As I mentioned in the last Status Update, I was working on a small project that used Twitch data. The data I needed was not fancy or complex. I only needed the Live/Online status of the channel, the stream title, and the stream start time. As I am only looking for things that appear on the channel page, I thought I could parse the page HTML. To my disappointment, Twitch had turned their website into a slow, single-page application.

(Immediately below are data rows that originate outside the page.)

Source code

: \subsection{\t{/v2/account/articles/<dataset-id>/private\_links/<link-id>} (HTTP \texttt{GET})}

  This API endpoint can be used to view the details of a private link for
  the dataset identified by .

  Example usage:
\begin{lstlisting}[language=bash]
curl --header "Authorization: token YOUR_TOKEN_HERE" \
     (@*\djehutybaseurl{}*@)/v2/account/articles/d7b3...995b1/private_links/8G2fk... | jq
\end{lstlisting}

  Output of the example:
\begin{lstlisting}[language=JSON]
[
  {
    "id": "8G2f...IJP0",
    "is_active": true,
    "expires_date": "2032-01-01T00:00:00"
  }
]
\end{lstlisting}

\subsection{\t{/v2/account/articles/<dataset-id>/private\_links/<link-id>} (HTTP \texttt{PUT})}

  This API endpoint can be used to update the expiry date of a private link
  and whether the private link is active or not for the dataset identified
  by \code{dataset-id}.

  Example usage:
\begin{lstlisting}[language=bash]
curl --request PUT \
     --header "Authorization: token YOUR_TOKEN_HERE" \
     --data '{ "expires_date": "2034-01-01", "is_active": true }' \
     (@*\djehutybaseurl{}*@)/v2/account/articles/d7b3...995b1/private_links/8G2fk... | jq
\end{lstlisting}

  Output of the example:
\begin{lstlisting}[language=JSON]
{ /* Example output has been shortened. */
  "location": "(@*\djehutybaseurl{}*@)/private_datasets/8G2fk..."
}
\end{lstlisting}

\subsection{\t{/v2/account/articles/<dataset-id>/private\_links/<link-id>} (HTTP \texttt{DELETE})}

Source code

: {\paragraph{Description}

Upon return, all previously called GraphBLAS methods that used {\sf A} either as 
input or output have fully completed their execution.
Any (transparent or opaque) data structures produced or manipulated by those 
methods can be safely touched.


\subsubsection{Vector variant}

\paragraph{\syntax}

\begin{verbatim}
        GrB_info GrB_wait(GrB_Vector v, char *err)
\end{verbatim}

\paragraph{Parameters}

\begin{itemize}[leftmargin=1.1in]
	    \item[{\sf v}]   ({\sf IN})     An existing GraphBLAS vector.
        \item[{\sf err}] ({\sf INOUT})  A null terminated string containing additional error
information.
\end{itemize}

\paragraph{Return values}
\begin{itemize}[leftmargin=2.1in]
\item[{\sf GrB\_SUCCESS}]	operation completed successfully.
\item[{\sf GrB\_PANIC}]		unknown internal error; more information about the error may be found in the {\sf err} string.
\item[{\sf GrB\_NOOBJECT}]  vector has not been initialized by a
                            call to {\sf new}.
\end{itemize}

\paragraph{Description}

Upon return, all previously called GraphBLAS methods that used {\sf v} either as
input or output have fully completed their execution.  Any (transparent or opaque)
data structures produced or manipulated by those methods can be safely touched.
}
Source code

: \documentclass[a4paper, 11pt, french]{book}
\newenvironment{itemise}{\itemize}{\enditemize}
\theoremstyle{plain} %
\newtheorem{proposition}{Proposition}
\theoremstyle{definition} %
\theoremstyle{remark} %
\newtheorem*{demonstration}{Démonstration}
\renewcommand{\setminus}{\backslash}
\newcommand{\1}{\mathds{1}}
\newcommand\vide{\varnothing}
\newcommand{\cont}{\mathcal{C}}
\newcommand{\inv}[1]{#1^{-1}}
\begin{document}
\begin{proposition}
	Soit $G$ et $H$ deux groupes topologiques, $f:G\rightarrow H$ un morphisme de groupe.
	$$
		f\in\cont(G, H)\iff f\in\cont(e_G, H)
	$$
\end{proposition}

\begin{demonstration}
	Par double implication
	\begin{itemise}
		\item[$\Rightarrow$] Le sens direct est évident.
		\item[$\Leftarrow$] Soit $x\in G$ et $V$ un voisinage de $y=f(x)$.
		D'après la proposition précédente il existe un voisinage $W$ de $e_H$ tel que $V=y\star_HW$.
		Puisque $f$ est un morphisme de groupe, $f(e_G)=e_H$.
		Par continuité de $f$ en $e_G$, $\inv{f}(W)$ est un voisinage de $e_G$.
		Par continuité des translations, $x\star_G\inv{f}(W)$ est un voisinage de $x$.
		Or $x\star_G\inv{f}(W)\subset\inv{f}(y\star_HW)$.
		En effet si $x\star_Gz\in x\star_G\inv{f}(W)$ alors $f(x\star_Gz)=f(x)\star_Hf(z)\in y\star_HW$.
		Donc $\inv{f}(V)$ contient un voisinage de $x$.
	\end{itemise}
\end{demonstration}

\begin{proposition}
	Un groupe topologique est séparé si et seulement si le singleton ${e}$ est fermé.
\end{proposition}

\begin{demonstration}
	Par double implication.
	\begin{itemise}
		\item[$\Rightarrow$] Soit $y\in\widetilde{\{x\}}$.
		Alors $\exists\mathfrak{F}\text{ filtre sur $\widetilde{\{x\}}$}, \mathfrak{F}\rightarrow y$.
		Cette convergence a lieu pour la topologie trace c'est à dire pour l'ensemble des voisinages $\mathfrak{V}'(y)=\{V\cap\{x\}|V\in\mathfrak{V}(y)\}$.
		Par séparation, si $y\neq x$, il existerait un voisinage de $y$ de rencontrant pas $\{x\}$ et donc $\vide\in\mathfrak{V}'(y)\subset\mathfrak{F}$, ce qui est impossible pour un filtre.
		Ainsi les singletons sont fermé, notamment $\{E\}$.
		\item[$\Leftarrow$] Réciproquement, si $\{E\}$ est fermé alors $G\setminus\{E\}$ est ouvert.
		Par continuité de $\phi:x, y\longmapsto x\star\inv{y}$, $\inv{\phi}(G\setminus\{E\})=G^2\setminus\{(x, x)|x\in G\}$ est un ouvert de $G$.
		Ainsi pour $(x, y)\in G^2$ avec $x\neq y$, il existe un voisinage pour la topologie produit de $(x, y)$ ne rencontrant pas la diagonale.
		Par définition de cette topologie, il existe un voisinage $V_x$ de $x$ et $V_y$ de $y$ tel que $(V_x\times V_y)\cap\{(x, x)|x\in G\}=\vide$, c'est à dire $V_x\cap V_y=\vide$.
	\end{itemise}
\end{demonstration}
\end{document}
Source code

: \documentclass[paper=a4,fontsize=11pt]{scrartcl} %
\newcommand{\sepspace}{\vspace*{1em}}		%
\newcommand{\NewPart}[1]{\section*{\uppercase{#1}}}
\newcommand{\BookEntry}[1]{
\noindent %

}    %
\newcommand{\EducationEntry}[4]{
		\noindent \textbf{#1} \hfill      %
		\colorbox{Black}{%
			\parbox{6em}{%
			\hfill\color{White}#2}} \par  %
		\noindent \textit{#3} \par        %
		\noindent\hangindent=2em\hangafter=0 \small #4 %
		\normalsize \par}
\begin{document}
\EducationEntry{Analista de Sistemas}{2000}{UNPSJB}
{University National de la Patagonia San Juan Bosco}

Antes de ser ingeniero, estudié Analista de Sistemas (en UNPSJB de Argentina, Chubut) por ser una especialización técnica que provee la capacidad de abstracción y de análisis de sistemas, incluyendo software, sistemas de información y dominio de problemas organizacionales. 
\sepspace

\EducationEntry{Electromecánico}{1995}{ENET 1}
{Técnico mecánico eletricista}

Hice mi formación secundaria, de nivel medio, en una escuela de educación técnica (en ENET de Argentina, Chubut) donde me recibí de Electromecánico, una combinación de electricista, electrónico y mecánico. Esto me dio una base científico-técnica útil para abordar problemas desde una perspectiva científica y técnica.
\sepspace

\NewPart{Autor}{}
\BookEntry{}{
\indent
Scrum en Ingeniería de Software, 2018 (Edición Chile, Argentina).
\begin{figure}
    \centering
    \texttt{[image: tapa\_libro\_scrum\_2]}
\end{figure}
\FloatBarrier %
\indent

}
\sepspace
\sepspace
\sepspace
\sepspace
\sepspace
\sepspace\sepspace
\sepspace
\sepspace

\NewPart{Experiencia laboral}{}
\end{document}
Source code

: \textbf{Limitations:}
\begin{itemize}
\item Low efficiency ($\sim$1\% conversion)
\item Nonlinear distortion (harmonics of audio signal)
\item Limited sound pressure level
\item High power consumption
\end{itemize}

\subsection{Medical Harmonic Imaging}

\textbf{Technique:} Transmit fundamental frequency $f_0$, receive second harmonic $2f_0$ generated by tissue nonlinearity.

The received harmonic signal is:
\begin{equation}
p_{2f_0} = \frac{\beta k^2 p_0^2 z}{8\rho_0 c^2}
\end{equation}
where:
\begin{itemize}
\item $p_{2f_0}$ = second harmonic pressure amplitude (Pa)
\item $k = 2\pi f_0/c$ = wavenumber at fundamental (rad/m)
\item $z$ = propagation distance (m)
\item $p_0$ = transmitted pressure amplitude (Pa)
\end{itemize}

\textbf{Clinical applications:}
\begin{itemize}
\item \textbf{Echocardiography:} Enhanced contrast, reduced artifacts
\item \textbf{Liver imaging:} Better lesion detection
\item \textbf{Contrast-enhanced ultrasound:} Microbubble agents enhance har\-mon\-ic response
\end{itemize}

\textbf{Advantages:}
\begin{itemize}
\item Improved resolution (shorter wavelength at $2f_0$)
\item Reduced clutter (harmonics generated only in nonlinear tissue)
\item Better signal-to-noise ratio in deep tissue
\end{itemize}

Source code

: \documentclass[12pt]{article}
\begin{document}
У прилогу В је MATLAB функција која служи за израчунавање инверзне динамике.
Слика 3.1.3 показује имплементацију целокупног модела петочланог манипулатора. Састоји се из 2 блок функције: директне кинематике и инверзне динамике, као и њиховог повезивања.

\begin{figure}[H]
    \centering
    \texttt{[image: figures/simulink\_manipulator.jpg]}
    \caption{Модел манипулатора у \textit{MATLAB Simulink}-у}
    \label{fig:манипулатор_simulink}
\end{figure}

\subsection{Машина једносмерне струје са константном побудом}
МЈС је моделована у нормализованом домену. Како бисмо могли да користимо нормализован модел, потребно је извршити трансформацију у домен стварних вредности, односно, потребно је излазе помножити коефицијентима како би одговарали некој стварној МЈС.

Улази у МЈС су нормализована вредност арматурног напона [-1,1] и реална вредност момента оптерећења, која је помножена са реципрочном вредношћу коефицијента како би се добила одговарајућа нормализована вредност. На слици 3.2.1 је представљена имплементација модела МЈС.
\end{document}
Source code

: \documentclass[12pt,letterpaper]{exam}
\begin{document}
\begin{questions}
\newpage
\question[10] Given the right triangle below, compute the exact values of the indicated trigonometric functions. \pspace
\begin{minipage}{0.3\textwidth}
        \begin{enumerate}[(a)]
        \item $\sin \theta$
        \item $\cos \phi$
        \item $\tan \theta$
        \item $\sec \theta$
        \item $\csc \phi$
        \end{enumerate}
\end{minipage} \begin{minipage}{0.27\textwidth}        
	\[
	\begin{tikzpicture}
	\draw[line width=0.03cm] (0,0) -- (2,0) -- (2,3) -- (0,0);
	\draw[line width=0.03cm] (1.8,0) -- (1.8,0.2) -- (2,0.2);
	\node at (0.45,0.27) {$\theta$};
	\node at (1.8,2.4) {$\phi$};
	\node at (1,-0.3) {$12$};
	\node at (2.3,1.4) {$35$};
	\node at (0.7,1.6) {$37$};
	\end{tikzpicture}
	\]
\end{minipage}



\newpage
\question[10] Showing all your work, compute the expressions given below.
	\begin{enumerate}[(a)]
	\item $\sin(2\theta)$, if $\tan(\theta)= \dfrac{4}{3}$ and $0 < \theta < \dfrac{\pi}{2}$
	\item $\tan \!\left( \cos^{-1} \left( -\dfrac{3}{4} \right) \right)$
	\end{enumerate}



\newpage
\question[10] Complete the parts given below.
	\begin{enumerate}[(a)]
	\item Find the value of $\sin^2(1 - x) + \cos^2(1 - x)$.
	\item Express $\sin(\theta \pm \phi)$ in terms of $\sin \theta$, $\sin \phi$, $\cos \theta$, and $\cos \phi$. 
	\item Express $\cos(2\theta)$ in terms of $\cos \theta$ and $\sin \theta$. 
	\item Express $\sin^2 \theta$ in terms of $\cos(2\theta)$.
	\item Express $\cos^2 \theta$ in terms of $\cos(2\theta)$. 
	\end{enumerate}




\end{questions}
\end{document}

This threw a wrench in the plans, but it wasn’t too bad. I looked at the network tab, hoping to find some endpoints that provided the data I wanted. Instead of something REST-like, I saw that almost all the requests were going to a single endpoint. The endpoint was https://gql.twitch.tv/gql
, which hinted at this being a GraphQL API.
I was not familiar with GraphQL, as I had never used it before. From what I understood, it was like SQL and it lets you query and fetch the data that you need in a structured format. I looked at some online examples and came up with a query to test. When I attempted to run the query; I, unfortunately, encountered an error. It turns out, their GraphQL endpoint needed an API token called Client-ID. If you send a request without this header, you will get the error below.
{
'error': 'Bad Request',
'status': 400,
'message': 'The "Client-ID" header is missing from the request.'
}
A website or app that uses an API needs to either hard-code the tokens or provide another endpoint to fetch them. Twitch embeds this in a JavaScript snippet on the pages. You can grab this with a small regular expression. This token has stayed unchanged for a long time. But it is still a good idea to fetch it every time, in case they decide to change it at some point. Below is a code snippet that can grab this token. While the code snippet is in Python, you can port it to other languages without difficulty. In fact, the original version I wrote was a shell script.
import requests
import re
homepage = requests.get("https://www.twitch.tv").text
client_id = re.search('"Client-ID" ?: ?"(.*?)"', homepage).group(1)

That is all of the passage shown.